TASK BRIEF:
Report how many lines in the records below hold the word "shields". Add nothing to the number.

=== Section Start ===

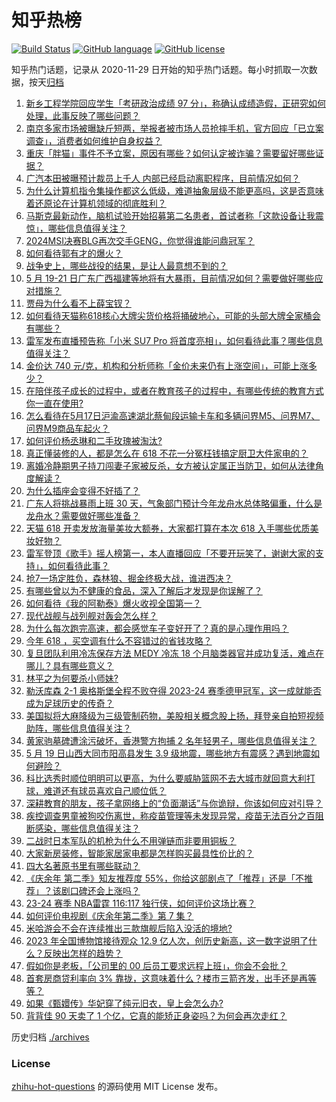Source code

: # 知乎热榜
[![Build Status](https://github.com/ToWeLong/zhihu-hot-questions/workflows/CI/badge.svg)](https://github.com/ToWeLong/zhihu-hot-questions/actions)
[![GitHub language](https://img.shields.io/badge/language-golang-orange.svg)](https://golang.org/)
[![GitHub license](https://img.shields.io/github/license/ToWeLong/zhihu-hot-questions)](https://github.com/ToWeLong/zhihu-hot-questions/blob/main/LICENSE)

知乎热门话题，记录从 2020-11-29 日开始的知乎热门话题。每小时抓取一次数据，按天[归档](./archives)

<!-- BEGIN -->

1. [新乡工程学院回应学生「考研政治成绩 97 分」，称确认成绩造假，正研究如何处理，此事反映了哪些问题？](https://www.zhihu.com/question/656410779)
1. [南京多家市场被曝缺斤短两，举报者被市场人员抢摔手机，官方回应「已立案调查」，消费者如何维护自身权益？](https://www.zhihu.com/question/656481925)
1. [重庆「胖猫」事件不予立案，原因有哪些？如何认定被诈骗？需要留好哪些证据？](https://www.zhihu.com/question/656489833)
1. [广汽本田被曝预计裁员上千人 内部已经启动离职程序，目前情况如何？](https://www.zhihu.com/question/656178851)
1. [为什么计算机指令集操作都这么低级，难道抽象层级不能更高吗，这是否意味着还原论在计算机领域的彻底胜利？](https://www.zhihu.com/question/656132330)
1. [马斯克最新动作，脑机试验开始招募第二名患者，首试者称「这款设备让我震惊」，哪些信息值得关注？](https://www.zhihu.com/question/656478364)
1. [2024MSI决赛BLG再次交手GENG，你觉得谁能问鼎冠军？](https://www.zhihu.com/question/656445685)
1. [如何看待郭有才的爆火？](https://www.zhihu.com/question/656193164)
1. [战争史上，哪些战役的结果，是让人最意想不到的？](https://www.zhihu.com/question/629947139)
1. [5 月 19-21 日广东广西福建等地将有大暴雨，目前情况如何？需要做好哪些应对措施？](https://www.zhihu.com/question/656486065)
1. [贾母为什么看不上薛宝钗？](https://www.zhihu.com/question/542947265)
1. [如何看待天猫称618核心大牌尖货价格将捅破地心，可能的头部大牌全家桶会有哪些？](https://www.zhihu.com/question/656481153)
1. [雷军发布直播预告称「小米 SU7 Pro 将首度亮相」，如何看待此事？哪些信息值得关注？](https://www.zhihu.com/question/656285696)
1. [金价达 740 元/克，机构和分析师称「金价未来仍有上涨空间」，可能上涨多少？](https://www.zhihu.com/question/656483738)
1. [在陪伴孩子成长的过程中，或者在教育孩子的过程中，有哪些传统的教育方式你一直在使用?](https://www.zhihu.com/question/656208586)
1. [怎么看待在5月17日沪渝高速湖北蔡甸段运输卡车和多辆问界M5、问界M7、问界M9商品车起火？](https://www.zhihu.com/question/656387766)
1. [如何评价杨丞琳和二手玫瑰被淘汰?](https://www.zhihu.com/question/656345257)
1. [真正懂装修的人，都是怎么在 618 不花一分冤枉钱搞定厨卫大件家电的？](https://www.zhihu.com/question/656208627)
1. [离婚冷静期男子持刀闯妻子家被反杀，女方被认定属正当防卫，如何从法律角度解读？](https://www.zhihu.com/question/656285179)
1. [为什么插座会变得不好插了？](https://www.zhihu.com/question/579894716)
1. [广东人将挑战暴雨上班 30 天，气象部门预计今年龙舟水总体略偏重，什么是龙舟水？需要做好哪些准备？](https://www.zhihu.com/question/656477975)
1. [天猫 618 开卖发放海量美妆大额券，大家都打算在本次 618 入手哪些优质美妆好物？](https://www.zhihu.com/question/656302220)
1. [雷军登顶《歌手》摇人榜第一，本人直播回应「不要开玩笑了，谢谢大家的支持」，如何看待此事？](https://www.zhihu.com/question/656401935)
1. [抢7一场定胜负，森林狼、掘金终极大战，谁进西决？](https://www.zhihu.com/question/656299008)
1. [有哪些曾以为不健康的食品，深入了解后才发现是你误解了？](https://www.zhihu.com/question/647378792)
1. [如何看待《我的阿勒泰》爆火收视全国第一？](https://www.zhihu.com/question/655542810)
1. [现代战舰与战列舰对轰会怎么样？](https://www.zhihu.com/question/656325992)
1. [为什么每次跑完高速，都会感觉车子变好开了？真的是心理作用吗？](https://www.zhihu.com/question/655908190)
1. [今年 618 ，买空调有什么不容错过的省钱攻略？](https://www.zhihu.com/question/656480527)
1. [复旦团队利用冷冻保存方法 MEDY 冷冻 18 个月脑类器官并成功复活，难点在哪儿？具有哪些意义？](https://www.zhihu.com/question/656402853)
1. [林平之为何要杀小师妹?](https://www.zhihu.com/question/656223761)
1. [勒沃库森 2-1 奥格斯堡全程不败夺得 2023-24 赛季德甲冠军，这一成就能否成为足球历史的传奇？](https://www.zhihu.com/question/656441725)
1. [美国拟将大麻降级为三级管制药物，美股相关概念股上扬，拜登亲自拍短视频助阵，哪些信息值得关注？](https://www.zhihu.com/question/656401960)
1. [黄家驹墓碑遭涂污破坏，香港警方拘捕 2 名年轻男子，哪些信息值得关注？](https://www.zhihu.com/question/656495936)
1. [5 月 19 日山西大同市阳高县发生 3.9 级地震，哪些地方有震感？遇到地震如何避险？](https://www.zhihu.com/question/656447605)
1. [科比选秀时顺位明明可以更高，为什么要威胁篮网不去大城市就回意大利打球，难道还有球员喜欢自己顺位低？](https://www.zhihu.com/question/455913496)
1. [深耕教育的朋友，孩子拿网络上的“负面潮话”与你诡辩，你该如何应对引导？](https://www.zhihu.com/question/656391476)
1. [疾控调查男童被狗咬伤离世，称疫苗管理等未发现异常，疫苗无法百分之百阻断感染，哪些信息值得关注？](https://www.zhihu.com/question/656423788)
1. [二战时日本军队的机枪为什么不用弹链而非要用铜板？](https://www.zhihu.com/question/498212991)
1. [大家新房装修，智能家居家电都是怎样购买最具性价比的？](https://www.zhihu.com/question/656208566)
1. [四大名著原书里有哪些联动？](https://www.zhihu.com/question/656140794)
1. [《庆余年 第二季》知友推荐度 55%，你给这部剧点了「推荐」还是「不推荐」？该剧口碑还会上涨吗？](https://www.zhihu.com/question/656289207)
1. [23-24 赛季 NBA雷霆 116:117 独行侠，如何评价这场比赛？](https://www.zhihu.com/question/656475623)
1. [如何评价电视剧《庆余年第二季》第 7 集？](https://www.zhihu.com/question/656408346)
1. [米哈游会不会在连续推出三款旗舰后陷入没活的境地?](https://www.zhihu.com/question/656308371)
1. [2023 年全国博物馆接待观众 12.9 亿人次，创历史新高，这一数字说明了什么？反映出怎样的趋势？](https://www.zhihu.com/question/656386942)
1. [假如你是老板，「公司里的 00 后员工要求远程上班」，你会不会批？](https://www.zhihu.com/question/656302526)
1. [首套房商贷利率向 3% 靠拢，这意味着什么？楼市三箭齐发，出手还是再等等？](https://www.zhihu.com/question/656314481)
1. [如果《甄嬛传》华妃穿了纯元旧衣，皇上会怎么办?](https://www.zhihu.com/question/651450814)
1. [背背佳 90 天卖了 1 个亿，它真的能矫正身姿吗？为何会再次走红？](https://www.zhihu.com/question/656401626)

<!-- END -->

历史归档 [./archives](./archives)


### License
[zhihu-hot-questions](https://github.com/towelong/zhihu-hot-questions) 的源码使用 MIT License 发布。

=== Section End ===

SOLUTION FOR THIS PROBLEM:
2